Slice of Life
Compiled by Sandra Lowe
From the South China Morning Post this week in: 1990
Former Philippine first lady Imelda Marcos is acquitted of looting her homeland's treasury of hundreds of millions of dollars to buy real estate, jewellery and art.
Adnan Khashoggi, the 53-year-old jet-setting Saudi Muslim businessman, also was cleared of fraud for helping Mrs Marcos hide ownership of property.
The decision - on Mrs Marcos' 61st birthday on July 3 - came on the jury's fifth day of deliberations and capped a three-month trial. Mrs Marcos was acquitted in Manhattan's Federal Court on all counts of racketeering and fraud. 'A great burden is lifted. I'm glad it's over,' she said outside court.
She later celebrated her birthday at a Manhattan restaurant, the Manila, with guests including Mr Khashoggi who gave her a hearty birthday kiss.

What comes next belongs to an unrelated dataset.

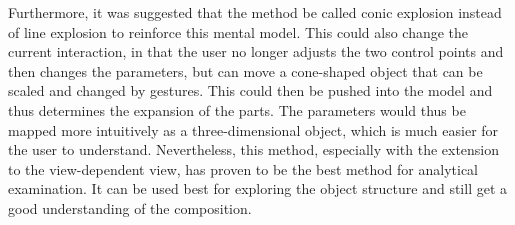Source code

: Furthermore, it was suggested that the method be called conic explosion instead of line explosion to reinforce this mental model. This could also change the current interaction, in that the user no longer adjusts the two control points and then changes the parameters, but can move a cone-shaped object that can be scaled and changed by gestures. This could then be pushed into the model and thus determines the expansion of the parts. The parameters would thus be mapped more intuitively as a three-dimensional object, which is much easier for the user to understand. Nevertheless, this method, especially with the extension to the view-dependent view, has proven to be the best method for analytical examination. It can be used best for exploring the object structure and still get a good understanding of the composition.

Hongkong's IVF programme has taken a major leap forward with the birth of triplets at Queen Mary Hospital. The two girls, weighing 1.75kg and 1.78kg, and their 2.09kg brother were delivered by Caesarean section on June 20. The children were born on the 10th wedding anniversary of their parents. They were the first triplets born under the University of Hong Kong's IVF programme. Dr Ho Pak-chung, of the university's obstetrics unit, said the success rate of test tube babies was 15 per cent to 20 per cent; out of that less than 10 per cent are triplets. In comparison, today's success rate for test tube babies is about 40 to 50 per cent.
The first batch of 32 Vietnamese refugees from Hongkong arrives in the Philippines. The group is the first to leave under an agreement between Britain and the Philippines in March in which London donated $39 million to build accommodation to house the refugees. The 15 men, eight women and nine children would be cleared from the Philippines by 1991. They are among 510 refugees accepted under the deal.
Where would Hongkong be today without our foreign workforce, but 18 years ago it was a different story. Representatives from six labour groups planned to stage a hunger strike outside the Legislative Council building on July 7 to protest against the government scheme to import 14,700 foreign workers.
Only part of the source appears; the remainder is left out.